In this case, Noibat presents a “lesser of two evils” – you could play out your Item cards to progress your strategy at the risk of powering up your opponent’s Garbodor faster, or you could risk holding onto them on the chance that they’ll have Noibat ready to roll and rid you of them, with the caveat being that it’s one more turn of set-up for them. It’s something that really adds more dynamic to the Garbodor strategy, as it’s no longer just a matter of either pushing hard when you’ve got advantage before they can retaliate with Garbodor or holding onto them for an auto-loss on their part; now it’s risk vs reward.
And that’s usually the best kind of playstyle you can ask for.
Standard: 2.5/5 (on his own though, Noibat is underwhelming)
Expanded: 2.5/5 (but that certainly doesn’t mean he’s a bad fit)
Limited: 2/5 (he’s actually a very good fit in the Garbodor build)
Arora Notealus: Noibat has at the least incited more challenge in a deck that, as time goes by, has been slowly fading out. Without Items getting played, Garbodor was having a tough time against the likes of similar forces, so he couldn’t be as effective. Noibat gives Garbodor decks a second chance at being able to keep up with the likes of Buzzwole-GX and Zoroark-GX, though they should remain wary of the latter’s ability to copy attacks.
Side Review: Time to put a pause on this again, space things out a bit – always good to catch up on these though!
Next Time: He just barely didn’t make the Top 10 list, and we’re gonna take a look at why!

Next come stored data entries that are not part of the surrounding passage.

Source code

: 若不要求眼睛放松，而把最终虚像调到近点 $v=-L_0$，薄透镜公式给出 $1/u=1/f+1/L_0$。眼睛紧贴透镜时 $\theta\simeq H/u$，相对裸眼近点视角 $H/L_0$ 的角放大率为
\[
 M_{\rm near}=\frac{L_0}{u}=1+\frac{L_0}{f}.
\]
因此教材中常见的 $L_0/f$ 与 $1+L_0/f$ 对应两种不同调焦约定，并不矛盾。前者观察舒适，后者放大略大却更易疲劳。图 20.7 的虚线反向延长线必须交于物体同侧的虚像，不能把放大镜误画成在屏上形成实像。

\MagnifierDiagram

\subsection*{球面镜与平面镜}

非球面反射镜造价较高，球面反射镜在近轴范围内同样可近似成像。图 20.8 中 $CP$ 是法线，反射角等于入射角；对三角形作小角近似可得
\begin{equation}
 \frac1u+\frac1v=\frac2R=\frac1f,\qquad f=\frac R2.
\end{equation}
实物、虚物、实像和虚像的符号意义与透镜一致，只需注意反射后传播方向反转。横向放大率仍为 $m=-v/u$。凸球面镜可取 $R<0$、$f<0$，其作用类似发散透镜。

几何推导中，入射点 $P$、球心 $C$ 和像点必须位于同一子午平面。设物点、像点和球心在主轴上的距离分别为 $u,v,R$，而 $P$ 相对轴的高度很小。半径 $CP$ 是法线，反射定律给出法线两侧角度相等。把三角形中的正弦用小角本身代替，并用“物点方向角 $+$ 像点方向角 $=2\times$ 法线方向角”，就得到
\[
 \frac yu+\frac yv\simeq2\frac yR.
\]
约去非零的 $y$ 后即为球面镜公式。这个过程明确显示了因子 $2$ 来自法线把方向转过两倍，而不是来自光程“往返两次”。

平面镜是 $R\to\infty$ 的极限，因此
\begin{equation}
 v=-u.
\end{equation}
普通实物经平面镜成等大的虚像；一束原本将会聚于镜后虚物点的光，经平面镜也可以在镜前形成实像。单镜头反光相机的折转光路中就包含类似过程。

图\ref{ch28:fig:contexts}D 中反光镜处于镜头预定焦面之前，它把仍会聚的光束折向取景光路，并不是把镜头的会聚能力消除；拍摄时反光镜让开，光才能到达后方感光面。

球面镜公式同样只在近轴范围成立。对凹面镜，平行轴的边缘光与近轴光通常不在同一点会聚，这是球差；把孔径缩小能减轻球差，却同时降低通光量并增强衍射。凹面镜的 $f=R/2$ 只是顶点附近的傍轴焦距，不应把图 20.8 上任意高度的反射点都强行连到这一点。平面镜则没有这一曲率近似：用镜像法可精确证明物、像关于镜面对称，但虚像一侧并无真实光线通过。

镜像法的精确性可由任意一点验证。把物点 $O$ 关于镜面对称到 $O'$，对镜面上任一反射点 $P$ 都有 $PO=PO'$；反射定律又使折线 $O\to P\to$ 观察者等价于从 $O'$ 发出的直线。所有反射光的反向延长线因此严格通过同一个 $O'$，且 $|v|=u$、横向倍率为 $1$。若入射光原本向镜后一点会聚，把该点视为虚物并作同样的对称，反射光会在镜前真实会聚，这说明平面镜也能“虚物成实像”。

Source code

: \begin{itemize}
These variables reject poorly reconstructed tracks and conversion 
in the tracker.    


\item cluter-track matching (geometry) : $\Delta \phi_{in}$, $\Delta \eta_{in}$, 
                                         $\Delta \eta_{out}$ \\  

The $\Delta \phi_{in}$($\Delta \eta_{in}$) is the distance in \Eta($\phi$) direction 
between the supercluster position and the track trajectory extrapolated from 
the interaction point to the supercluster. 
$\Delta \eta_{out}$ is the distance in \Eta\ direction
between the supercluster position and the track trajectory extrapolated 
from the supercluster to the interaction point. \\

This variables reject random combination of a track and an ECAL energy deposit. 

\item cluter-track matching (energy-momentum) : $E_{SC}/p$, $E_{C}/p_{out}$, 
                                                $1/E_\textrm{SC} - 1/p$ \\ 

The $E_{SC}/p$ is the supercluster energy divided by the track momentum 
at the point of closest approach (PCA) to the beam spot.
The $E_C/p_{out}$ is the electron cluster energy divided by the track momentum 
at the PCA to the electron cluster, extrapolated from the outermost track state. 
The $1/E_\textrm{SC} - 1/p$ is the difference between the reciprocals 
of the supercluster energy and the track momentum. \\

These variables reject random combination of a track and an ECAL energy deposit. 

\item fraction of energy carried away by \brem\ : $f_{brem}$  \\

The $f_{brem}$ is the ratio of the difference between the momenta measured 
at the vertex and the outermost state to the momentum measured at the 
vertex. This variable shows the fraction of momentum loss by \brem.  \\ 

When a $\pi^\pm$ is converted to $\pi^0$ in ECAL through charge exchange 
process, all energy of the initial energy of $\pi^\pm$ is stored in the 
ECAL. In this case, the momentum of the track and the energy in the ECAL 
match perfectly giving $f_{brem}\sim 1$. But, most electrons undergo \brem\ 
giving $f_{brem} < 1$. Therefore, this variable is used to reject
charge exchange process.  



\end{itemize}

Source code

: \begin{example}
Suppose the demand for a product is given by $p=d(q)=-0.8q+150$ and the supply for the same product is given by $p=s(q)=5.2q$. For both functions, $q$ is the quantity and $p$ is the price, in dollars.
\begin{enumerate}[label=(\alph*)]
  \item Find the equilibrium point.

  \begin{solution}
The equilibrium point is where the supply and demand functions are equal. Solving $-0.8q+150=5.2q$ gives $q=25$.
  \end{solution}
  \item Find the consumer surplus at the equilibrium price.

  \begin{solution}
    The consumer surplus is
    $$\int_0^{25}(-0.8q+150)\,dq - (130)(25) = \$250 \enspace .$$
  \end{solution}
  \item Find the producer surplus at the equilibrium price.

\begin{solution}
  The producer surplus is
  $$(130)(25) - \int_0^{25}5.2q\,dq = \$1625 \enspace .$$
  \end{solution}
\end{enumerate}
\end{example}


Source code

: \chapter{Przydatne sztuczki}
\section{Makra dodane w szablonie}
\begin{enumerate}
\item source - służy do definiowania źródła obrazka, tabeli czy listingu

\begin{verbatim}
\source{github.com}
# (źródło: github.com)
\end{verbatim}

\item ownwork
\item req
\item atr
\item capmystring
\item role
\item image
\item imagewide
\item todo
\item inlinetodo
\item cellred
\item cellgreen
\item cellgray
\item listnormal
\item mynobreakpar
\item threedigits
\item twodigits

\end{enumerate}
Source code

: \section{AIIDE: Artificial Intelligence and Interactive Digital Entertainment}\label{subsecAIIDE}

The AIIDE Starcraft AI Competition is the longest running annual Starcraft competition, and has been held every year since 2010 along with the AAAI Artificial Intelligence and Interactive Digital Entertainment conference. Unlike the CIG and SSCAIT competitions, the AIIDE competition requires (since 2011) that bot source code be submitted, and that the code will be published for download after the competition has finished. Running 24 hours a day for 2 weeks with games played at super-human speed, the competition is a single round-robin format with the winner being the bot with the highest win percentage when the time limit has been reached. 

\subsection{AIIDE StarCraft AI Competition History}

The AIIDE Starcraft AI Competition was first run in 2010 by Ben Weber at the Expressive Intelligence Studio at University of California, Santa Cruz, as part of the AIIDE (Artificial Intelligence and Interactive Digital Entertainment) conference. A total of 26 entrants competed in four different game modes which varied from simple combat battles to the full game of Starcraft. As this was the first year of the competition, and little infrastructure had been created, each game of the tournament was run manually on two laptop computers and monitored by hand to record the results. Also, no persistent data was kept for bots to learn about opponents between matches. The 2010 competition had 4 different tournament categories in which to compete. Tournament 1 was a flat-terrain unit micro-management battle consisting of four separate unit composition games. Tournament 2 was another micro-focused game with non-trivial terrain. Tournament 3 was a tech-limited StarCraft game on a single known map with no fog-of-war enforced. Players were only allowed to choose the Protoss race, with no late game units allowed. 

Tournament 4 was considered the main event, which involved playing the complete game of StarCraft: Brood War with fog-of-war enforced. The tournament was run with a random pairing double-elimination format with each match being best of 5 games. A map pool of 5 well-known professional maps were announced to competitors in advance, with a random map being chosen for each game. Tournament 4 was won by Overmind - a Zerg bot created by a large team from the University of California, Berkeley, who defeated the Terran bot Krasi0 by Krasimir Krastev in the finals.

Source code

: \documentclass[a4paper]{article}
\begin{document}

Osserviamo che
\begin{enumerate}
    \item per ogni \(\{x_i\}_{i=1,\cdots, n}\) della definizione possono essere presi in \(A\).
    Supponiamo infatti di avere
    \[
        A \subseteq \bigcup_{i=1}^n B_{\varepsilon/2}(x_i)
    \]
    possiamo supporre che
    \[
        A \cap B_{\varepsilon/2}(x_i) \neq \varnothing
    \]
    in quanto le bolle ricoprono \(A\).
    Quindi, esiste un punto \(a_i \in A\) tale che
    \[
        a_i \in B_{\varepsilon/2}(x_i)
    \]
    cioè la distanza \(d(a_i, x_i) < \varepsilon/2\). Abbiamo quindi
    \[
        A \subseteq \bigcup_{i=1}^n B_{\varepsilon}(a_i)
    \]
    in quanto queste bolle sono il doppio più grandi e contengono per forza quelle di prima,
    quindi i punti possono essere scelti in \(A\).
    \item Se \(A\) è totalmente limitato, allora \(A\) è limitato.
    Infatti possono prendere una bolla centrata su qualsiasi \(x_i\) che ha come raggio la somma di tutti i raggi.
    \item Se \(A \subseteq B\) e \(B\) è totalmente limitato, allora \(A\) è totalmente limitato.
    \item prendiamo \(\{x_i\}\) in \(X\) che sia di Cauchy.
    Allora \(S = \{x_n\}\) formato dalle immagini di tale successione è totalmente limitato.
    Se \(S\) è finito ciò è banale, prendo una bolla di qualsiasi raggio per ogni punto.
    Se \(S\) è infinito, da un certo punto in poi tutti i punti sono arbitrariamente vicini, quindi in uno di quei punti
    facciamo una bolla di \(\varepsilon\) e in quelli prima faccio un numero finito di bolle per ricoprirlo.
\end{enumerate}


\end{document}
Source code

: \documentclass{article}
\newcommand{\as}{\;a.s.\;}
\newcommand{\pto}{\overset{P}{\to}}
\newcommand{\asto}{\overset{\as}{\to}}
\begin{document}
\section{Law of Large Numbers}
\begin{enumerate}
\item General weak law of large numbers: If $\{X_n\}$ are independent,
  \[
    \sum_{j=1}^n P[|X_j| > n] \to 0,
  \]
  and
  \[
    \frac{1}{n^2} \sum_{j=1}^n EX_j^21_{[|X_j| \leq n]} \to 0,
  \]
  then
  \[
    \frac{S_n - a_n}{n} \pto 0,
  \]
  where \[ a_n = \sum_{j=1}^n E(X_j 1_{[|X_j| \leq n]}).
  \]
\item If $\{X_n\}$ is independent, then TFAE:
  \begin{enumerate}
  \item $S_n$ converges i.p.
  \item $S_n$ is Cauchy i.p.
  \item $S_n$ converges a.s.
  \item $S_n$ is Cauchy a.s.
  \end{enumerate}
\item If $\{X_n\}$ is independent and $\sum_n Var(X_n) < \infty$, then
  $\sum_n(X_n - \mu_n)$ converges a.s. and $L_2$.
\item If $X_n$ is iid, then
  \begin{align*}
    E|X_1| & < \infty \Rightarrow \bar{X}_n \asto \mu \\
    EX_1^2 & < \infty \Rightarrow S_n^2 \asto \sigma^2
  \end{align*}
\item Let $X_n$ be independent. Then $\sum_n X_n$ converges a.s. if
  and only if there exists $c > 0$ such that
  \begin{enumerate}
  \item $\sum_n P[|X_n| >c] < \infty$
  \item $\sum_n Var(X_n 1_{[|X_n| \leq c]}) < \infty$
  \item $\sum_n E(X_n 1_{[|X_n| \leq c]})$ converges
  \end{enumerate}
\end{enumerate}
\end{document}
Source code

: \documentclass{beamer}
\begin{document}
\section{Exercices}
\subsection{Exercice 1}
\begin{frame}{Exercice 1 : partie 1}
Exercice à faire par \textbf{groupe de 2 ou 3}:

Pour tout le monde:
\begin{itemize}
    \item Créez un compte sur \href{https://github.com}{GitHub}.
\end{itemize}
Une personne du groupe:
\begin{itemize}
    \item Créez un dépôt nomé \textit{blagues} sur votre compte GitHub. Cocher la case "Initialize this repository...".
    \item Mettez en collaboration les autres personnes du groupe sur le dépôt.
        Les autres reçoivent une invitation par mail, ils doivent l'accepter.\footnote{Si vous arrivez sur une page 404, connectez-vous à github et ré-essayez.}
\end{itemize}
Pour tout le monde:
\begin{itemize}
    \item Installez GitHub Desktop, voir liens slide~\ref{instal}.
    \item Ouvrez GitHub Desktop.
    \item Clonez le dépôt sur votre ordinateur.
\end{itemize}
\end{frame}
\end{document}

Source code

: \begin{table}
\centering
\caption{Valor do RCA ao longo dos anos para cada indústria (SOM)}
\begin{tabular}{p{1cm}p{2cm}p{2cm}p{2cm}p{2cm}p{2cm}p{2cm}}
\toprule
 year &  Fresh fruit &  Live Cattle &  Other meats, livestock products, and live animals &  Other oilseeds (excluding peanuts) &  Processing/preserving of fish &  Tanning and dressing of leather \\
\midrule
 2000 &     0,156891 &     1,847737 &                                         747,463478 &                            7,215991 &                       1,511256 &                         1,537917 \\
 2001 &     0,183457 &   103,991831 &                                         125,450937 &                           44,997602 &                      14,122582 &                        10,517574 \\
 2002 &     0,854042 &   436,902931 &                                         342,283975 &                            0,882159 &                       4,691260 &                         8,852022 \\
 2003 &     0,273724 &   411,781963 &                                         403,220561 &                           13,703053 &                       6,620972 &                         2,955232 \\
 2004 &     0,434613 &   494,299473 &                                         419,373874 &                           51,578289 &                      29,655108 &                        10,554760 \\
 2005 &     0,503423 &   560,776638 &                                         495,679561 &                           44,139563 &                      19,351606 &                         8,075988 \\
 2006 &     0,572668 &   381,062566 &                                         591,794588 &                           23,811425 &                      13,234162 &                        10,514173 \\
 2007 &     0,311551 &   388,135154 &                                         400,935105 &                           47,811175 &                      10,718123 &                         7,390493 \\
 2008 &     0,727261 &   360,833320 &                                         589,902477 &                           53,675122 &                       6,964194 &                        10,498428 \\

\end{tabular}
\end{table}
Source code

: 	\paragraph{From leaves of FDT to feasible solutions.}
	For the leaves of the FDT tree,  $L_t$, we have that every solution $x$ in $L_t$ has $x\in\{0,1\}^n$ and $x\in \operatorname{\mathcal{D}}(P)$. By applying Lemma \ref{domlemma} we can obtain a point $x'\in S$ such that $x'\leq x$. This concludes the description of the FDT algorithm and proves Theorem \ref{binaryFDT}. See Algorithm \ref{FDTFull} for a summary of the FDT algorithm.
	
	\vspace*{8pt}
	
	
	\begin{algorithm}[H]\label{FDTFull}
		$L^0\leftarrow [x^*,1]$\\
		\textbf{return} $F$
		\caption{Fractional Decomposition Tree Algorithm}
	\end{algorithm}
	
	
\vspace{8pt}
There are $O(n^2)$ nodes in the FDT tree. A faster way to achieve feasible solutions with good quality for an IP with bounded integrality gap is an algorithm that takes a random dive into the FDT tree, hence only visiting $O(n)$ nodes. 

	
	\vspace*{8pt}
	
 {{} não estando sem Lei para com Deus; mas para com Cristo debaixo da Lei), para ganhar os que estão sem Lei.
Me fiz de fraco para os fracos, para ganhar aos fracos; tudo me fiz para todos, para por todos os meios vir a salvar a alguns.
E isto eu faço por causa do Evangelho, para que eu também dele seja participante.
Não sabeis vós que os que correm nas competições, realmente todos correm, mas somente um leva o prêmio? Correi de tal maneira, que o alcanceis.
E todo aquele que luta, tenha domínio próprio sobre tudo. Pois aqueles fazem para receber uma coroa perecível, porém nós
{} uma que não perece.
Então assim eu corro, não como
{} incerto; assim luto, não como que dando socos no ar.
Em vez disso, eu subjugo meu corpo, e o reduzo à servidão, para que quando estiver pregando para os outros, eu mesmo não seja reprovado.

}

So with the top 10 list is over with, we are now looking at cards that have potential. Noibat is one of them due to an attack. Destructive Sound does what it says on the tin, looking at your opponent’s hand and discarding all item cards that you find there. Most decks use at least 10+ items, so you would at least get rid of one or two of them from your opponent’s hand if you’re lucky. If you really want to maximize your payoff, you would look at the Expanded card pool for me to give out examples. Vileplume’s Allergic Pollen prevents both players from using item cards. This might seem a natural fit for Noibat, as the item cards that your opponent hangs on to because they can’t use it will get tossed. This attack can be met with a single attachment of Double Colorless Energy.
I won’t be going through all Noivern cards, though one that fascinates me is Noivern-GX. It’s Distort attack prevents your opponent from playing items for one turn. The tricky part will be to continuously spam Distort while keeping Noivern-GX from being KOed. Then when enough is enough, you can access its previous evolution’s attacks via Shining Celebi. I won’t recommend that because that invites more problems: being worth 2 prizes, deck space, ability denial via Alolan Muk to stop Shining Celebi, and easily OHKOed by fairies.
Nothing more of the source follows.